Burundi government calls for ‘frank’ dialogue with opposition
Nkurunziza’s communications advisor, Willy Nyamitwe, said although the government considered the president’s bid to be perfectly legal, he said for the first time that the matter was not “taboo”.
“It is true that during previous discussions, we have left the issue on the menu” during a summit of regional powers that was held in neighbouring Tanzania last Sunday, he told AFP.
“So this question (of a third mandate) should not come up again. But for the president, it is not a taboo subject,” he added, urging the opposition to engage in “a frank, constructive dialogue” so that elections can be held.
Although still standing by Nkurunziza’s bid for re-election, the comments nevertheless mark a more conciliatory stance by the authorities — who have previously said the entire matter was not up for discussion.
Close to 40 people have died in protests that began when Nkurunziza announced in late April that he would stand again, after Burundi’s constitutional court gave him the green light. Opponents say his candidacy is unconstitutional and goes against the 2006 Arusha peace deal that ended 13 years of civil war.
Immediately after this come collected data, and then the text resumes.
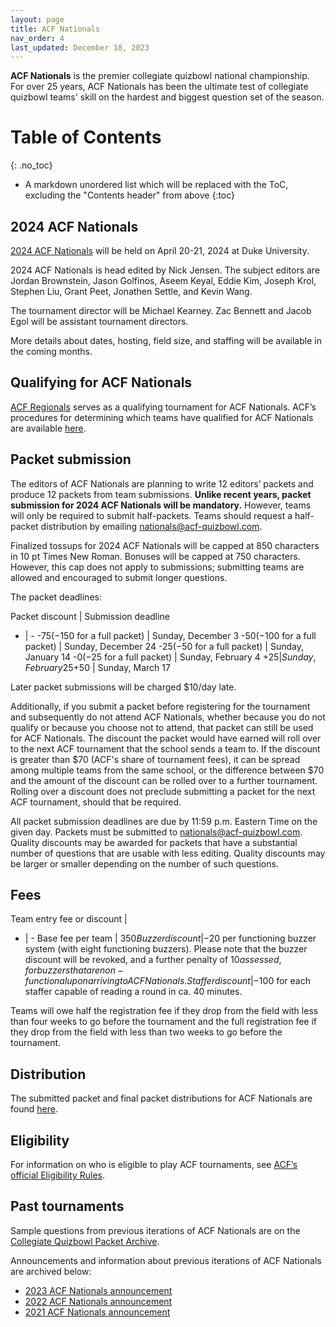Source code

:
 ```yaml
---
layout: page
title: ACF Nationals
nav_order: 4
last_updated: December 18, 2023
---
```


**ACF Nationals** is the premier collegiate quizbowl national championship. For over 25 years, ACF Nationals has been the ultimate test of collegiate quizbowl teams' skill on the hardest and biggest question set of the season.

# Table of Contents
{: .no_toc}
* A markdown unordered list which will be replaced with the ToC, excluding the "Contents header" from above
{:toc}

## 2024 ACF Nationals
[2024 ACF Nationals](https://hsquizbowl.org/forums/viewtopic.php?t=27315) will be held on April 20-21, 2024 at Duke University.

2024 ACF Nationals is head edited by Nick Jensen. The subject editors are Jordan Brownstein, Jason Golfinos, Aseem Keyal, Eddie Kim, Joseph Krol, Stephen Liu, Grant Peet, Jonathen Settle, and Kevin Wang.

The tournament director will be Michael Kearney. Zac Bennett and Jacob Egol will be assistant tournament directors.

More details about dates, hosting, field size, and staffing will be available in the coming months.

## Qualifying for ACF Nationals
[ACF Regionals](/regionals) serves as a qualifying tournament for ACF Nationals. ACF’s procedures for determining which teams have qualified for ACF Nationals are available [here](/nationals-qualification).

<!-- ### Qualification changes for 2022 -->
<!-- In 2022, ACF will allow online ACF Regionals sites to operate as full qualifiers for 2022 ACF Nationals, functioning identically to in-person sites. Winners of online sites and winners of the undergraduate championship at online sites (presuming at least four total undergraduate teams from at least two total schools are present) will earn automatic qualification to ACF Nationals, with all other participating teams being entered into the A-value list for at-large qualification. -->

<!-- Players at online ACF Regionals sites will be required to follow ACF's new [integrity policy for online play](https://docs.google.com/document/d/1W8uR9u6WDe-A3H2aqHTLkaVQvivprgfsICYt1G6C8Rs/edit). -->
<!-- todo: make that doc into static page, under /policies/ -->

## Packet submission
The editors of ACF Nationals are planning to write 12 editors’ packets and produce 12 packets from team submissions. **Unlike recent years, packet submission for 2024 ACF Nationals will be mandatory.** However, teams will only be required to submit half-packets. Teams should request a half-packet distribution by emailing [nationals@acf-quizbowl.com](mailto:nationals@acf-quizbowl.com).

Finalized tossups for 2024 ACF Nationals will be capped at 850 characters in 10 pt Times New Roman. Bonuses will be capped at 750 characters. However, this cap does not apply to submissions; submitting teams are allowed and encouraged to submit longer questions.

The packet deadlines:

Packet discount | Submission deadline
- | -
-$75 (-$150 for a full packet) | Sunday, December 3
-$50 (-$100 for a full packet) | Sunday, December 24
-$25 (-$50 for a full packet) | Sunday, January 14
-$0 (-$25 for a full packet)  | Sunday, February 4
+$25  | Sunday, February 25
+$50  | Sunday, March 17

Later packet submissions will be charged $10/day late.

Additionally, if you submit a packet before registering for the tournament and subsequently do not attend ACF Nationals, whether because you do not qualify or because you choose not to attend, that packet can still be used for ACF Nationals. The discount the packet would have earned will roll over to the next ACF tournament that the school sends a team to. If the discount is greater than $70 (ACF's share of tournament fees), it can be spread among multiple teams from the same school, or the difference between $70 and the amount of the discount can be rolled over to a further tournament. Rolling over a discount does not preclude submitting a packet for the next ACF tournament, should that be required.

All packet submission deadlines are due by 11:59 p.m. Eastern Time on the given day. Packets must be submitted to [nationals@acf-quizbowl.com](mailto:nationals@acf-quizbowl.com). Quality discounts may be awarded for packets that have a substantial number of questions that are usable with less editing. Quality discounts may be larger or smaller depending on the number of such questions.

## Fees

Team entry fee or discount         |
- | -
Base fee per team                  | $350
Buzzer discount                    | -$20 per functioning buzzer system (with eight functioning buzzers). Please note that the buzzer discount will be revoked, and a further penalty of $10 assessed, for buzzers that are non-functional upon arriving to ACF Nationals.
Staffer discount                   | -$100 for each staffer capable of reading a round in ca. 40 minutes.

Teams will owe half the registration fee if they drop from the field with less than four weeks to go before the tournament and the full registration fee if they drop from the field with less than two weeks to go before the tournament.

## Distribution
The submitted packet and final packet distributions for ACF Nationals are found [here](/distribution).

## Eligibility
For information on who is eligible to play ACF tournaments, see [ACF’s official Eligibility Rules](/eligibility-rules).

<!-- ## Staffing
If you would like to staff ACF Nationals, email both [td@acf-quizbowl.com](mailto:td@acf-quizbowl.com) and [staffing@acf-quizbowl.com](mailto:staffing@acf-quizbowl.com) with the subject line "ACF Nationals staffing." -->

<!--
## Hosting
ACF is currently soliciting bids to host 2022 ACF Nationals. To bid, please fill out [this form](https://forms.gle/UrUe8m5UonW2t7d86) by Sunday, October 24, 2021, at 11:59 p.m. Pacific Time.
The hosting guidelines and benefits are outlined [here](/hosting-guidelines#details-about-bidding-for-acf-nationals).

ACF seeks to receive as many bids as possible from different institutions. Please provide as much of the requested information as possible, paying particular care to the sections about COVID-19 restrictions.

For any questions, please contact both the Nationals Tournament Director at [td@acf-quizbowl.com](mailto:td@acf-quizbowl.com) and the Mirror Coordinator at [hosting@acf-quizbowl.com](mailto:hosting@acf-quizbowl.com).

ACF plans to announce the location of the tournament by around November 1, 2021.
-->

## Past tournaments
Sample questions from previous iterations of ACF Nationals are on the [Collegiate Quizbowl Packet Archive](http://hsquizbowl.org/db/questionsets/search/?name=ACF+Nationals&col=1&season=&archived=y).

Announcements and information about previous iterations of ACF Nationals are archived below:

* [2023 ACF Nationals announcement](/tournaments/archive/2022/ACF%20Nationals)
* [2022 ACF Nationals announcement](/tournaments/archive/2021/ACF%20Nationals)
* [2021 ACF Nationals announcement](/tournaments/archive/2020/ACF%20Nationals)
Nkurunziza survived a coup attempt last month and has since ignored international pressure, including aid cuts, aimed at forcing him to reconsider.
On Wednesday parliamentary polls that were scheduled for Friday were postponed. The presidential election is still on the calendar for June 26.
A group of 17 political parties and organisations also issued a joint statement on Wednesday reaffirming their “commitment to continued dialogue” aimed at ensuring “free, calm, transparent and credible elections”.